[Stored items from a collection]
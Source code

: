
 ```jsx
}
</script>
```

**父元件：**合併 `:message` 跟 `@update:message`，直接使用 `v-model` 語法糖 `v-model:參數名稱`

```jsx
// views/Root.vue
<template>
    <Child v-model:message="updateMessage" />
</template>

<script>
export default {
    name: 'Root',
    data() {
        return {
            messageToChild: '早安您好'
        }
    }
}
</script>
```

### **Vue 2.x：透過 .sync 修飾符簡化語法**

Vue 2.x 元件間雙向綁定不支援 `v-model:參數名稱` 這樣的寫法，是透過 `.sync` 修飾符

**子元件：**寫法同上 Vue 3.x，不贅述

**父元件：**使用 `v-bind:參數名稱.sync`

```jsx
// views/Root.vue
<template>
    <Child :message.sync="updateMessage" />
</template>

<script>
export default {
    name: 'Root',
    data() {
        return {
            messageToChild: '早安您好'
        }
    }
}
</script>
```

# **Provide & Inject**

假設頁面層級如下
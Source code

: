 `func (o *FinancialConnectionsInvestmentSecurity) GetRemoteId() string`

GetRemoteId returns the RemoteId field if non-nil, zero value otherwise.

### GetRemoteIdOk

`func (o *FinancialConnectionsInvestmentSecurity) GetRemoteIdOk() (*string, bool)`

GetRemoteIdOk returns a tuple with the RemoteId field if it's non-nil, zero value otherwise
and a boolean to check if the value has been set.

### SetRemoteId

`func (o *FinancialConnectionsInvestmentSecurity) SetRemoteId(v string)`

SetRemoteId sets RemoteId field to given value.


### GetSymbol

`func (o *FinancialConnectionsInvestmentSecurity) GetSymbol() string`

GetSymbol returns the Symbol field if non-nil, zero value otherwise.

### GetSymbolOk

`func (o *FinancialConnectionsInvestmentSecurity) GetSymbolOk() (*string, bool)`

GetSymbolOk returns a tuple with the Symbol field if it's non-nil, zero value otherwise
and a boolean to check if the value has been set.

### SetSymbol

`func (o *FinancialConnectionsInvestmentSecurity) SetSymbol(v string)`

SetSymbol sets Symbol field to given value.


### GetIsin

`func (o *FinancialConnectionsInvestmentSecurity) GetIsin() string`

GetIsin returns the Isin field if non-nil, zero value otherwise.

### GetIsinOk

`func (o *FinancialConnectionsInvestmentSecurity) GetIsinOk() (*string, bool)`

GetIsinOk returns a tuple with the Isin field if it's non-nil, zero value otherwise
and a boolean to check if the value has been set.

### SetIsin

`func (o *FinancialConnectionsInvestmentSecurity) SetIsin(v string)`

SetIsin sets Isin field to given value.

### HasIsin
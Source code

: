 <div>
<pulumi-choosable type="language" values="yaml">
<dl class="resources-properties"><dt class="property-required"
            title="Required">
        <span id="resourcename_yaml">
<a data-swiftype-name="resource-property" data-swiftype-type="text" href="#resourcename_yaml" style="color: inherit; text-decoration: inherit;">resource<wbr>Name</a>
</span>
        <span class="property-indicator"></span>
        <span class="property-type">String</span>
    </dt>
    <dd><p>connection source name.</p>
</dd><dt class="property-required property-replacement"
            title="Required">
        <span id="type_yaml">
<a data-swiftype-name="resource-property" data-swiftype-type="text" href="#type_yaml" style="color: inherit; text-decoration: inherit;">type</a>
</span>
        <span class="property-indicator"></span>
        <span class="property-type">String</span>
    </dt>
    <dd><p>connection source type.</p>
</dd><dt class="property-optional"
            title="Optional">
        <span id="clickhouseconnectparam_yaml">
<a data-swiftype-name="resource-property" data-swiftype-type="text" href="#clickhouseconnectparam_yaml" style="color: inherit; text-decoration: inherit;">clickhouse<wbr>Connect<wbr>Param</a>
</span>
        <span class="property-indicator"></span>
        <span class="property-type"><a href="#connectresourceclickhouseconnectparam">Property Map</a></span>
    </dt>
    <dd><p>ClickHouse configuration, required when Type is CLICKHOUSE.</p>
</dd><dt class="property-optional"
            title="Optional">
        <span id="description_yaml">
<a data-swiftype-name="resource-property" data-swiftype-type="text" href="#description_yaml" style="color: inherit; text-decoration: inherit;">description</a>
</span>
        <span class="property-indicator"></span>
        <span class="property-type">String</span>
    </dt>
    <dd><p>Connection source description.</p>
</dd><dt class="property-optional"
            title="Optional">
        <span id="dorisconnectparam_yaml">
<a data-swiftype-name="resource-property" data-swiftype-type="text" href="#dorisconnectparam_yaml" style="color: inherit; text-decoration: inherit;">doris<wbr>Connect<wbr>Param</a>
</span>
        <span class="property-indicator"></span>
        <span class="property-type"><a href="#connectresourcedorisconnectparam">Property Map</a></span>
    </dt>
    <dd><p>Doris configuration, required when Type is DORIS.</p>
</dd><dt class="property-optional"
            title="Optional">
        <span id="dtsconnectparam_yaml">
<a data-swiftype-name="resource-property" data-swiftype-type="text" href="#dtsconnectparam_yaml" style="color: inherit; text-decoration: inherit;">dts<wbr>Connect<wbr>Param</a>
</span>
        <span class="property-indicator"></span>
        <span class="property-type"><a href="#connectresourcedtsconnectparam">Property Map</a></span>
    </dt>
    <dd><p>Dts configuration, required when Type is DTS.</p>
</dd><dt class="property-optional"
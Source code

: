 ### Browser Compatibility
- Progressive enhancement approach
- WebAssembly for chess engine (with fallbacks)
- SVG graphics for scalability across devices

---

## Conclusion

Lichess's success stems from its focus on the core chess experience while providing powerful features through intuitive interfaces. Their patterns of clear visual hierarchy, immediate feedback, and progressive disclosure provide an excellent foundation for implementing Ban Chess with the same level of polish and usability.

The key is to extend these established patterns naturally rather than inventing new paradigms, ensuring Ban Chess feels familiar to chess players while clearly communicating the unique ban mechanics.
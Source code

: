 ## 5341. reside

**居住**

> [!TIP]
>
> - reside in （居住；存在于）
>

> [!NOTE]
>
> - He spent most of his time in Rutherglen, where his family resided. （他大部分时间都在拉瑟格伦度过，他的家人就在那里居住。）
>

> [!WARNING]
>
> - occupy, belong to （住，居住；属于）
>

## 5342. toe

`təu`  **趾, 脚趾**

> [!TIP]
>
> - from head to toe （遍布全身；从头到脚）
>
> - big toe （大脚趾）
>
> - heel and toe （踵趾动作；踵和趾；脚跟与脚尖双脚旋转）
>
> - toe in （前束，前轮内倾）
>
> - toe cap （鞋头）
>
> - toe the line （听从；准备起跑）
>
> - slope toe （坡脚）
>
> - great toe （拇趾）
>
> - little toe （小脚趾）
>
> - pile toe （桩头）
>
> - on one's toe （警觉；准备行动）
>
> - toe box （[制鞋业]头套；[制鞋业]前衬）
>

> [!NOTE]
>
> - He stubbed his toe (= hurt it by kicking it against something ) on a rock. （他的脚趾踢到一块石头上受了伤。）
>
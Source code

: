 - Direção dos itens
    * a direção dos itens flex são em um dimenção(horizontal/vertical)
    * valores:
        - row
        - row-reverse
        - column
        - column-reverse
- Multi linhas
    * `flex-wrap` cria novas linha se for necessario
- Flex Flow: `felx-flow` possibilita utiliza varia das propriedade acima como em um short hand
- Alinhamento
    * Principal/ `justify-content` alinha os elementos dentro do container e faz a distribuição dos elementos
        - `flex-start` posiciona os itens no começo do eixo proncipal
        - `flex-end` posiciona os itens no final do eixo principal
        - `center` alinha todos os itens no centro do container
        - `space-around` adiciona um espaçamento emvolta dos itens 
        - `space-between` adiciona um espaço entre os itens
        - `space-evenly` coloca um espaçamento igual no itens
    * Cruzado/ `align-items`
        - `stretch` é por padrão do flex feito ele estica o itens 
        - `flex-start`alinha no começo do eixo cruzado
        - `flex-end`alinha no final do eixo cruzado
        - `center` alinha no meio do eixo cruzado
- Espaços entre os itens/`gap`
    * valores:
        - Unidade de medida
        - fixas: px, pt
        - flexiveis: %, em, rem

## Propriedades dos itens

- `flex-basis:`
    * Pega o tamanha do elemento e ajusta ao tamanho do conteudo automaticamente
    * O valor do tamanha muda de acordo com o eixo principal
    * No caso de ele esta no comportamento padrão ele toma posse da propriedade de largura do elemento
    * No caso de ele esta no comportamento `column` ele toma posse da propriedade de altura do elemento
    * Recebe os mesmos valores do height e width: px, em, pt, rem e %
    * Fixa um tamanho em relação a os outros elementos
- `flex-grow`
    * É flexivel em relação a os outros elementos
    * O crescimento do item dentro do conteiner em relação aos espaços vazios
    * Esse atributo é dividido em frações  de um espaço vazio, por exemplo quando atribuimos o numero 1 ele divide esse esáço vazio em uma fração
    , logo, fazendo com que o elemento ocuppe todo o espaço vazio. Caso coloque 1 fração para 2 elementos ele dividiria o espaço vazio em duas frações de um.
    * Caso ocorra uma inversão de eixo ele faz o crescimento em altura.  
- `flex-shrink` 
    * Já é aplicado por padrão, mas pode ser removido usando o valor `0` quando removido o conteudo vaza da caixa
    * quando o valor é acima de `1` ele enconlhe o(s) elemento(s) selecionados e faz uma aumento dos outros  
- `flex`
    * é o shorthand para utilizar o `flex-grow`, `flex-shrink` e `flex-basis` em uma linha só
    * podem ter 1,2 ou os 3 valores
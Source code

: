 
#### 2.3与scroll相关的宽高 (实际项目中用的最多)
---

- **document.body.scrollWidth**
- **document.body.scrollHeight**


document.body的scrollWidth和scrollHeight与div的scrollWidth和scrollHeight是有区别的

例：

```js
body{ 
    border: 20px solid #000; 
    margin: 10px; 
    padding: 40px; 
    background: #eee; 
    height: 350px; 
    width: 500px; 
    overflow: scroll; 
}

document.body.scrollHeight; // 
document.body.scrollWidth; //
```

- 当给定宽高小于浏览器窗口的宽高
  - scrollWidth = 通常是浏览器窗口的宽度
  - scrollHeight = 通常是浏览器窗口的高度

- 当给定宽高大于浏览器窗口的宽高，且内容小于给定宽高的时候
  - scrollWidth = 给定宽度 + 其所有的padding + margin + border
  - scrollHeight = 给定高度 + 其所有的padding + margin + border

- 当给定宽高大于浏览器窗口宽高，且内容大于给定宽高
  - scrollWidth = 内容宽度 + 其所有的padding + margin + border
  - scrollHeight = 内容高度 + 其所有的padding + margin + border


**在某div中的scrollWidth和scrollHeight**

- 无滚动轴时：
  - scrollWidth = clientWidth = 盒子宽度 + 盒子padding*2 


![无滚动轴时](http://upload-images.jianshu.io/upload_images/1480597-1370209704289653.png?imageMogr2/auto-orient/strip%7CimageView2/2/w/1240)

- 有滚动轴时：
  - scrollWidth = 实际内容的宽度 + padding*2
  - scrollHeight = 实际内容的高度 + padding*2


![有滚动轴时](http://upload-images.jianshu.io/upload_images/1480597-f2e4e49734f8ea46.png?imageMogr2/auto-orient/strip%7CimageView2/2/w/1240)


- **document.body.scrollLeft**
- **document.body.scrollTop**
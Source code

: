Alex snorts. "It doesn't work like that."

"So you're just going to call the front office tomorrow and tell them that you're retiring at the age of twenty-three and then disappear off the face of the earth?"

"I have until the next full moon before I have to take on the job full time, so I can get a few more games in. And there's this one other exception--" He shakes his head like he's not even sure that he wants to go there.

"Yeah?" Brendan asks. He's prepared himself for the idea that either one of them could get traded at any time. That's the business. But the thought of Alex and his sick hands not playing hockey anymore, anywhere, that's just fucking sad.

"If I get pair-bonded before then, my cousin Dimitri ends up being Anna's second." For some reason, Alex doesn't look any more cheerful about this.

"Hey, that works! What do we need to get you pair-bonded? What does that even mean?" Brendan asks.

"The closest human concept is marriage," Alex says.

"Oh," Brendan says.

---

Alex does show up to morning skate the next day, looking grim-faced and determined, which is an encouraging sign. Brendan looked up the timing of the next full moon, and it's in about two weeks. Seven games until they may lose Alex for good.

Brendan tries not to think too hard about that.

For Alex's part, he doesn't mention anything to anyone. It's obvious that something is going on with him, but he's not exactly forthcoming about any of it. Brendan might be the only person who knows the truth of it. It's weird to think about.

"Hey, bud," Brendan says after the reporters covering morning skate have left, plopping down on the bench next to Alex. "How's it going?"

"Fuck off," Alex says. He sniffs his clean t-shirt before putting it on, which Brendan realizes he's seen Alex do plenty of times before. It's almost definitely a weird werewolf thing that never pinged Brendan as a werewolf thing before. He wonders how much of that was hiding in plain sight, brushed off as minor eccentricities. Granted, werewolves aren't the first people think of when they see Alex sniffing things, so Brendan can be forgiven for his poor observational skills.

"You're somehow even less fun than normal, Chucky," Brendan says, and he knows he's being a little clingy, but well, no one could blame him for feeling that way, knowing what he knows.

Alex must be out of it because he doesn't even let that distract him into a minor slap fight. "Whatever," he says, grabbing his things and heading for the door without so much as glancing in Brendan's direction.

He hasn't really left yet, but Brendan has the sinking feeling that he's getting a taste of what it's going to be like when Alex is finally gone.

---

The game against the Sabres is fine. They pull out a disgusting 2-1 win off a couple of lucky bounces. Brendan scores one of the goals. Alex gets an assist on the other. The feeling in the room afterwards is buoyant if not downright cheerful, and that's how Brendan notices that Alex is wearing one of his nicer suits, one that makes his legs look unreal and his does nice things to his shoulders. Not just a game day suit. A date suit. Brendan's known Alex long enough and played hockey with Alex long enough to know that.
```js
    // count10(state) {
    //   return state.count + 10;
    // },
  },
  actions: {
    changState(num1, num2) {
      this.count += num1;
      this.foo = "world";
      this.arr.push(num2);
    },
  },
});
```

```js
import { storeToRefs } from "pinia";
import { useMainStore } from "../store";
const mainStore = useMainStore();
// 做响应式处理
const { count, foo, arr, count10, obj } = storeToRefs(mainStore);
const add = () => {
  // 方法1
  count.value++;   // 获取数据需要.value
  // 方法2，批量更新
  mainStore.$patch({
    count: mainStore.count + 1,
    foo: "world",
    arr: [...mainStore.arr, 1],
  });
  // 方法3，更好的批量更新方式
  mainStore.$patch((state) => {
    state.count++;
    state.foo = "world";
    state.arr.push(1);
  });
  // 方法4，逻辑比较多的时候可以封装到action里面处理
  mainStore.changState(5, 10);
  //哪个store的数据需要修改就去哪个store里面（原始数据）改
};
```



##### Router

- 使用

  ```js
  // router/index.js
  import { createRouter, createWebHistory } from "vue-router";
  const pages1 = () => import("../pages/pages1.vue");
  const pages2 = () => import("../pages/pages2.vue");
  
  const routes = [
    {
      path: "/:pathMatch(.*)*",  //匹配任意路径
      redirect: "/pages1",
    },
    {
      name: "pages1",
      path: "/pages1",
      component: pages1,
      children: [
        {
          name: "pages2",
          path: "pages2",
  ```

▶ [Task]
Scan the data, and report each line that uses the word "elementos".

▶ [Exercise output]
    * Principal/ `justify-content` alinha os elementos dentro do container e faz a distribuição dos elementos
    * Fixa um tamanho em relação a os outros elementos
    * É flexivel em relação a os outros elementos
    , logo, fazendo com que o elemento ocuppe todo o espaço vazio. Caso coloque 1 fração para 2 elementos ele dividiria o espaço vazio em duas frações de um.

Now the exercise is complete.